Dollar Drops As Syria Tensions Hit Markets

Once again, political tensions are providing more uncertainty for global markets. The US is said to be considering military action in Syria and President Trump advised that relations with Moscow have never been worse. The markets reacted predictably to the latest developments with Crude Oil (WTI) surging to its highest level since 2014 and the equity markets falling once again, although certainly not to the extent that we’ve seen in recent weeks. The dollar remained on the back foot against most of the majors as they continued to consolidate in recent ranges.

In the US the CPI data came out close to expectations with just a slight miss on the headline MoM number (-0.1% vs 0.0%), this reinforced the expected growth levels that the Fed has been looking for and this message was reiterated in the Fed minutes which came out later in the session. They are confident in the strength of the US economy at present and expect inflation to return to 2% over the medium term but like the rest of the market are concerned by recent market volatility caused by geopolitical factors.

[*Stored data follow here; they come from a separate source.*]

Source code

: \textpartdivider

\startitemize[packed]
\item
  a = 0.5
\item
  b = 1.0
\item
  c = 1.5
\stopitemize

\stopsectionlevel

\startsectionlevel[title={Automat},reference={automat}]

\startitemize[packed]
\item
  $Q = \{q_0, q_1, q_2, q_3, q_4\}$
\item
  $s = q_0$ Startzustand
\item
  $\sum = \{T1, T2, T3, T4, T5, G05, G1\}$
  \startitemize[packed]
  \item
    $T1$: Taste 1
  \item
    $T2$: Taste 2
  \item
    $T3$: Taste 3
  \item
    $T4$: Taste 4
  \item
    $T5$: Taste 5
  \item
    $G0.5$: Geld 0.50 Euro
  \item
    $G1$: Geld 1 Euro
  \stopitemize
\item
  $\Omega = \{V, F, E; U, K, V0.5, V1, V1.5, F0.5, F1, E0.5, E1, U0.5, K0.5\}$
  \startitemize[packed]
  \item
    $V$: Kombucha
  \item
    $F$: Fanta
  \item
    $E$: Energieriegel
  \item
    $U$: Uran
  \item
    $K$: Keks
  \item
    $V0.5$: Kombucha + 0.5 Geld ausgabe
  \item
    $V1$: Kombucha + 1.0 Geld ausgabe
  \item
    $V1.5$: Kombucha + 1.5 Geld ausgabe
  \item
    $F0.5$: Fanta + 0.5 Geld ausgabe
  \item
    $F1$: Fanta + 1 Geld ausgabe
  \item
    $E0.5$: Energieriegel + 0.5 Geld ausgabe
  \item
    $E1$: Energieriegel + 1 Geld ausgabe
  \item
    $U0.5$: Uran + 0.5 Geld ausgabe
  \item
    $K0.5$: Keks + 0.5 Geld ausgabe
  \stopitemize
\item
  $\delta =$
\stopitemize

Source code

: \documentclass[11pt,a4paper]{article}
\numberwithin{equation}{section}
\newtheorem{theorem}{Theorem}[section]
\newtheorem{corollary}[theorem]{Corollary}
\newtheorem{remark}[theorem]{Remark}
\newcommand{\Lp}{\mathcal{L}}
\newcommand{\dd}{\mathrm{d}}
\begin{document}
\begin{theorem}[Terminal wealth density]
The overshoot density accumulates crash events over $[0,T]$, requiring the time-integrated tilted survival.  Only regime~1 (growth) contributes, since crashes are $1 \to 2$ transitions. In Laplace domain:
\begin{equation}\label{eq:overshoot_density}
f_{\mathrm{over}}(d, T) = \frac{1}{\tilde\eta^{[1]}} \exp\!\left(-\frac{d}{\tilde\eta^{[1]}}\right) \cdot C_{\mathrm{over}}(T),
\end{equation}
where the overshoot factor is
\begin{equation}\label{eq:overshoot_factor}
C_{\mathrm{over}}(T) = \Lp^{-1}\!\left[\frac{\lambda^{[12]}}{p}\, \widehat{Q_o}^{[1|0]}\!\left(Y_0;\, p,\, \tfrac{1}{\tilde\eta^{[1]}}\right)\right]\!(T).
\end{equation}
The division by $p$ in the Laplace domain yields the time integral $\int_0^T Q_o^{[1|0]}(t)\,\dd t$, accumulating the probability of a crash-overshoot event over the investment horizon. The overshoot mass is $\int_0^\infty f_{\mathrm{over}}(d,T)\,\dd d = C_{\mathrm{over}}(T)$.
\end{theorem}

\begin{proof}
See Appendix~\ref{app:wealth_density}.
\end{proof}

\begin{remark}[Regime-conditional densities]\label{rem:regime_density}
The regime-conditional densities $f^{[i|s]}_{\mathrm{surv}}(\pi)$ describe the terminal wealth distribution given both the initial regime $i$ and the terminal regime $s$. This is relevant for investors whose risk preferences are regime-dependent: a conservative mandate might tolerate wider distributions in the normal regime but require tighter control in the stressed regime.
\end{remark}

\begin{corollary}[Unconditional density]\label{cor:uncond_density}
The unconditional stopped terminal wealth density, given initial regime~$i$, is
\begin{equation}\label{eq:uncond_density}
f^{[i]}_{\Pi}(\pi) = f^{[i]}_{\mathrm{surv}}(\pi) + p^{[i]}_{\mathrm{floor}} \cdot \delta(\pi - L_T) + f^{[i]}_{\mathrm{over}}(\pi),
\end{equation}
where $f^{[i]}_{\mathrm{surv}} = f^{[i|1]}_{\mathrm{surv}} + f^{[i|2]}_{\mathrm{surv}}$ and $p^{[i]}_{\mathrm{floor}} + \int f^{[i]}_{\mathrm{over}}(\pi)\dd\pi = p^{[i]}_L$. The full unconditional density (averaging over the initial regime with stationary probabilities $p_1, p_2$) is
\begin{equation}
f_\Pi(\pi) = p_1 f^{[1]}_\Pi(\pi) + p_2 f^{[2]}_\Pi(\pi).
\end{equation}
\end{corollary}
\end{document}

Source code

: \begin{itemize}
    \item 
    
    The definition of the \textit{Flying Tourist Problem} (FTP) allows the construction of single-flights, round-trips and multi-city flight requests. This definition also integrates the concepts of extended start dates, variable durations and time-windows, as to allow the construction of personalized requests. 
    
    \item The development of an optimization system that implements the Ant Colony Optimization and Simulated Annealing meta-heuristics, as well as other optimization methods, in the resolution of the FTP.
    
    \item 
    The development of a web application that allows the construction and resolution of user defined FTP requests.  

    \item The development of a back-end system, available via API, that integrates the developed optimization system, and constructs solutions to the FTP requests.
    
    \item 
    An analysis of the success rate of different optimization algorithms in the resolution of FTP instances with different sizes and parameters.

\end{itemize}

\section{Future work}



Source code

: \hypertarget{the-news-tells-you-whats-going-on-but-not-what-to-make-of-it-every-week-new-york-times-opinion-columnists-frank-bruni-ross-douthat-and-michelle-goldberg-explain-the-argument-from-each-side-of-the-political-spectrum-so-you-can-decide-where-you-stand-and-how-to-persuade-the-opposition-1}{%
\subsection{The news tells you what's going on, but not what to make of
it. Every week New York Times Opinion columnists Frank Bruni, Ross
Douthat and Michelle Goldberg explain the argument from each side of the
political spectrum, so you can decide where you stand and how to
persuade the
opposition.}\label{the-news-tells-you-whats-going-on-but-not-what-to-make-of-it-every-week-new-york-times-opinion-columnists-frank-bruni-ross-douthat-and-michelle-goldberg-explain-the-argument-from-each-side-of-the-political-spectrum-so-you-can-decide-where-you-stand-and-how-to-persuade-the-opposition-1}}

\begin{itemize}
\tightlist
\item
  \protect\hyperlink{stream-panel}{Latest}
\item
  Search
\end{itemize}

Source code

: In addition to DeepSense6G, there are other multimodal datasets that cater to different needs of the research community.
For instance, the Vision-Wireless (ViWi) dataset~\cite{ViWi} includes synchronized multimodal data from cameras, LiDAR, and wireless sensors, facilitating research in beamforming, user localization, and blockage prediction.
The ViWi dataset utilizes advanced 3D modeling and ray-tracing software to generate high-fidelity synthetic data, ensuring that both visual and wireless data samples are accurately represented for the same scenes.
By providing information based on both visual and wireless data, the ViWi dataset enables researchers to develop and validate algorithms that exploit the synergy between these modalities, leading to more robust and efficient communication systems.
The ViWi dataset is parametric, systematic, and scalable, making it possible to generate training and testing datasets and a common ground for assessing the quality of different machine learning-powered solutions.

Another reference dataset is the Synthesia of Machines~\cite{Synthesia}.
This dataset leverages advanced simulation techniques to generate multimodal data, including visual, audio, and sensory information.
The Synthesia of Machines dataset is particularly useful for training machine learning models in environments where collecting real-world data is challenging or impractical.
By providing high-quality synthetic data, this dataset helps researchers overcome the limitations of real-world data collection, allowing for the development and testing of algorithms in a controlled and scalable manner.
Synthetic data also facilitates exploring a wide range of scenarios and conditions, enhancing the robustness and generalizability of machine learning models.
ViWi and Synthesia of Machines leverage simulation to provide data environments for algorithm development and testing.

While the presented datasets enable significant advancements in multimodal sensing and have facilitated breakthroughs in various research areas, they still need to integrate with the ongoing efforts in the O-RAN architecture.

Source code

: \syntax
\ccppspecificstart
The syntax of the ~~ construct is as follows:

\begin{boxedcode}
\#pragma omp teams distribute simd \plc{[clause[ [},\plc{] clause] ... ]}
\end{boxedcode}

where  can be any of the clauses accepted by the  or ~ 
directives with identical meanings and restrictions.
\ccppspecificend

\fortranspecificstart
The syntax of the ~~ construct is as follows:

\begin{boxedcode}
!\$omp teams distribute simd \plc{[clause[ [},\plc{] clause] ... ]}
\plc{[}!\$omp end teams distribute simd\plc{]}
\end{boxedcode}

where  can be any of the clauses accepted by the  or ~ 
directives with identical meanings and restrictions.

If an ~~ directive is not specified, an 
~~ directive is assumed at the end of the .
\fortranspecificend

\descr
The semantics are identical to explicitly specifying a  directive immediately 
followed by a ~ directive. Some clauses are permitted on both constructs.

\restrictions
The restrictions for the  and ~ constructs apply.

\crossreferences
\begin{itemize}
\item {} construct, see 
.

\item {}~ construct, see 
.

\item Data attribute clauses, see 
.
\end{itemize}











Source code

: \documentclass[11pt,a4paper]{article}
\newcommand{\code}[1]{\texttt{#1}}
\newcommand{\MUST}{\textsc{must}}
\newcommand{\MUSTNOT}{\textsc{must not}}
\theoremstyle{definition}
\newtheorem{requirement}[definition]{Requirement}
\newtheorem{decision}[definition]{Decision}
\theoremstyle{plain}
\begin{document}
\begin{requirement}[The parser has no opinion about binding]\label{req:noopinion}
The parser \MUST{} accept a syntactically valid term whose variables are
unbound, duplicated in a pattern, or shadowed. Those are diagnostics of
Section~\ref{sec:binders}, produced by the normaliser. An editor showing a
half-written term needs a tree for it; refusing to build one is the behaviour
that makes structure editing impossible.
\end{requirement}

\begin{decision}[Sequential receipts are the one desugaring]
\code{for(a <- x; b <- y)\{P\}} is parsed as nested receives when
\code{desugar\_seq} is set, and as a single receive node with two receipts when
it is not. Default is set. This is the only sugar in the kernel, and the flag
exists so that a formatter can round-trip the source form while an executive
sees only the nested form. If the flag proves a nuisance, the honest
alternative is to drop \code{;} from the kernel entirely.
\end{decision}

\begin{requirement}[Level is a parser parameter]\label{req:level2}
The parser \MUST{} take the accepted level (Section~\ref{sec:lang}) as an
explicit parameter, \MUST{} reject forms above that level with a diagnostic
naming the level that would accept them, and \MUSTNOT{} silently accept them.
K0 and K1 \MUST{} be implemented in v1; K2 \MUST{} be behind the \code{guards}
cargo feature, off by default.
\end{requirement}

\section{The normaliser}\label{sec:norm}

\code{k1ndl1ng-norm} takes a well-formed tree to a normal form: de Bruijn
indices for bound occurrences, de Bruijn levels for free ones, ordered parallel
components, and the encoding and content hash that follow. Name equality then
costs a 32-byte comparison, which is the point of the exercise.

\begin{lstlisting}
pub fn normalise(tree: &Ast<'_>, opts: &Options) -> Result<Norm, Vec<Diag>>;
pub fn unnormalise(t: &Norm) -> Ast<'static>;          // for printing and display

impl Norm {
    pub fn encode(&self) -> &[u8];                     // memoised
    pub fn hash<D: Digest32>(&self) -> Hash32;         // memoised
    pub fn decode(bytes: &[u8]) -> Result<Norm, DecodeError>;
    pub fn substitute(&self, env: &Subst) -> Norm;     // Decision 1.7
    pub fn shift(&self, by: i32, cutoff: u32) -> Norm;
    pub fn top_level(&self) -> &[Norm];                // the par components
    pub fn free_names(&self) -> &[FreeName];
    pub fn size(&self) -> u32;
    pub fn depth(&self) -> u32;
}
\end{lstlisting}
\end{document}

At present, it feels like the markets really want confirmation on a number of geopolitical fronts before we see any resumption of longer term trends. Volatility seems to be calming down from the excessive levels that we’ve seen recently as the market awaits firm progress on a number of fronts including the situation in Syria, the US – China trade relationship as well as the long running NAFTA and Brexit negotiations.

Looking ahead to today’s trading and once again investors will be monitoring the news wires closely for any progress on the above. It’s very quiet in terms of fundamental economic data releases and this should lead to more range-bound trading conditions, unless we see any escalation or change in any of the aforementioned geopolitical situations. We do have some central bankers speaking throughout with day as well as the ECB minutes which could add some extra volatility including the BOJ’s Kuroda this morning in Tokyo and the BOE’s Carney much later in the day.